Database Design Queries

Question

Database Design Queries

mailtonoorul

Valued Member

Points: 71
More actions
May 26, 2014 at 7:37 am

#289159

1.Is it advisable to use IDENTITY [(seed, increment)] to generate the sequence number in a table for concurrent user in Microsoft SQL Server 2012?
2.Is it advisable to use SCOPE_IDENTITY () to get the latest identity number during concurrent user in Microsoft SQL Server 2012?
3.Kindly help us select the best solution from the following for creating reference in Microsoft SQL Server 2012
Primary key column with integer data type with IDENTITY [ (seed , increment) ] to generate a sequence of number or
Code Column / Composite primary key column with varchar data type
4.Kindly help us to select best solution from the following to store hierarchy data
Single table with ID and parent ID as a column or
Multiple table for each entity and a mapping table
5.Until which Normal Form it is advisable? can we go until 2nd Normal form?

Viewing 6 posts - 1 through 6 (of 6 total)

You must be logged in to reply to this topic. Login to reply

Jeff Moden SSC Guru Points: 1004669 More actions · Answer 1

IDENTITY is a good choice but does have some caveats when it come to "replication". If you intend to use replication, you'll need to study that a bit.

Yes, both IDENTITY and SCOPE_IDENTITY() are nasty fast and are easy methods to produce such sequences without fear of duplication. Of course, the new SEQUENCE methodology will also work just fine but does require a little more coding. The SEQUENCE thing will also solve some of the problems you may have with replication but it's not a panacea. You still have to pay attention. 😉

On the hierarchy thing, I say enjoy the best of all worlds...

The parent/child table (known as an "Adjacency List") is comparatively super easy to maintain and, if something goes haywire with it, it's a lot easier to troubleshoot than all the other methods (including the HierarchyID datatype, which I won't use). You do have to do a little planning to avoid "cycles". I recommend using unique "positions" rather than something like (for example) an EmployeeID if an Employee can have more than one position in the hierarchy.

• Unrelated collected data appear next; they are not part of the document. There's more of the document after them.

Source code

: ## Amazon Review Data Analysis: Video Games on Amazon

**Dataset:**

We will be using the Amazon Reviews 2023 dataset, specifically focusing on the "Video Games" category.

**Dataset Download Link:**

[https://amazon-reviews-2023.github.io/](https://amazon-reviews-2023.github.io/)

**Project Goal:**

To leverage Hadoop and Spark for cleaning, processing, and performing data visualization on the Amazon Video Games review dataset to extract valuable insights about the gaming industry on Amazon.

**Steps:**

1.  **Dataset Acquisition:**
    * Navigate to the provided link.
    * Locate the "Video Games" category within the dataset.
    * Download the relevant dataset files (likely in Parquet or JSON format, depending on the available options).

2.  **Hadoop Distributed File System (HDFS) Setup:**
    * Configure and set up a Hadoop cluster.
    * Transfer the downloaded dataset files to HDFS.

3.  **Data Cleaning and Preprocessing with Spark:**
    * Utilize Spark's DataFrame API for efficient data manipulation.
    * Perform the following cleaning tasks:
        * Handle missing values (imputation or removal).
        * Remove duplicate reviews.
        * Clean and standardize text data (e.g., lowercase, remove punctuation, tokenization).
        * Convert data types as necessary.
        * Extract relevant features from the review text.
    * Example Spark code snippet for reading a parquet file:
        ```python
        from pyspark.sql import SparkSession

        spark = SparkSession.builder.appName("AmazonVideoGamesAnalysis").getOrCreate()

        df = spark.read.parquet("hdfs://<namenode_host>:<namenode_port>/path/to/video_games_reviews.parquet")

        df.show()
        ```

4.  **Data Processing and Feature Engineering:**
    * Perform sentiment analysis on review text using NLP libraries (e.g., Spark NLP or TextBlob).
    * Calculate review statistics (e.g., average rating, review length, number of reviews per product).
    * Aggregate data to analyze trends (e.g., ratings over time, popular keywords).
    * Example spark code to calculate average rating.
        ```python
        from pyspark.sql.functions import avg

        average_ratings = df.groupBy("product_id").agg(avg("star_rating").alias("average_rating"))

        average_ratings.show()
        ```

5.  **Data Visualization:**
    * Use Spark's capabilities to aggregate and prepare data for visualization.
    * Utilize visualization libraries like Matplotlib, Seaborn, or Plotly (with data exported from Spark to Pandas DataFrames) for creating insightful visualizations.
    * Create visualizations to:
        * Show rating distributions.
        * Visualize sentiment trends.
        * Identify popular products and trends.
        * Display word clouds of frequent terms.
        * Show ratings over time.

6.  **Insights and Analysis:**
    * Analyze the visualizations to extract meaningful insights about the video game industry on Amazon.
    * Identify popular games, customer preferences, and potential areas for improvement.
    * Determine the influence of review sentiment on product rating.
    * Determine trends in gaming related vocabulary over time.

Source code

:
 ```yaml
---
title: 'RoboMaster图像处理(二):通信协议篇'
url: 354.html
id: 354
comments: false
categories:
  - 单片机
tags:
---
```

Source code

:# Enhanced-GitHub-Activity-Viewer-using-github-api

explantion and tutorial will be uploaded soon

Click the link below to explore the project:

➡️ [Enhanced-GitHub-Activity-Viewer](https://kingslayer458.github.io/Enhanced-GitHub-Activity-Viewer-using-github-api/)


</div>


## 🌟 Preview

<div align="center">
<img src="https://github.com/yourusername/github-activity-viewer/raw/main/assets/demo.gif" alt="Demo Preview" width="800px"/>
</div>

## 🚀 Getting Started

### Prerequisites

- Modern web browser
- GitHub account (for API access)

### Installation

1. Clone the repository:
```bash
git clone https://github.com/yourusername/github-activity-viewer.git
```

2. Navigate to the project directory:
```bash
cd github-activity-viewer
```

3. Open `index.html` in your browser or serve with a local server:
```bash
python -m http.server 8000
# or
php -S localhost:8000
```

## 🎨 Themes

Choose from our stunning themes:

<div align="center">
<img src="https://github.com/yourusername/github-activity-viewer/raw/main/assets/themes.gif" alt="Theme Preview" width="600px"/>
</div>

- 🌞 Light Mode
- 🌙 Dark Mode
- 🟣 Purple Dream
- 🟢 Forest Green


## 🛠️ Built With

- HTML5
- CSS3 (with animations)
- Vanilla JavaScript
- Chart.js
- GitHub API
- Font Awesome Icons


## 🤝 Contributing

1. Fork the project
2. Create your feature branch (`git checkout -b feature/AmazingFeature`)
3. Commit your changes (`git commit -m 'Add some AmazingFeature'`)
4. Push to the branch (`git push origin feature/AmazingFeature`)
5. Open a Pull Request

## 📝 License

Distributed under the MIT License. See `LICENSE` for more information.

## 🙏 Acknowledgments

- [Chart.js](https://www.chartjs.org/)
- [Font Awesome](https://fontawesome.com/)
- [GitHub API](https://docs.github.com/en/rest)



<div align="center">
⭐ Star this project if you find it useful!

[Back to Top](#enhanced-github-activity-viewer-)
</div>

For performance of searches for hierarchies, I've found that "Nested Sets" are usually the berries but it's a real PITA to maintain. If something goes haywire with that, it's extraordinarily difficult for a human to fix (and it will require a human). It would be better to enjoy the ease of maintenance of an "Adjacency List" and re-generate the "Nested Sets" after each modification to the "Adjacency List". Of course, most people use a RBAR on steroids method for doing that known as the "push stack method" and that method is absolutely impractical (can take a couple of days for a million node hierarchy even on fast machines). There is a much better way to rebuild "Nested Sets" from an "Adjaceny List" that takes about 52 seconds to rebuild a million node hierarchy. We'll get to that in a minute.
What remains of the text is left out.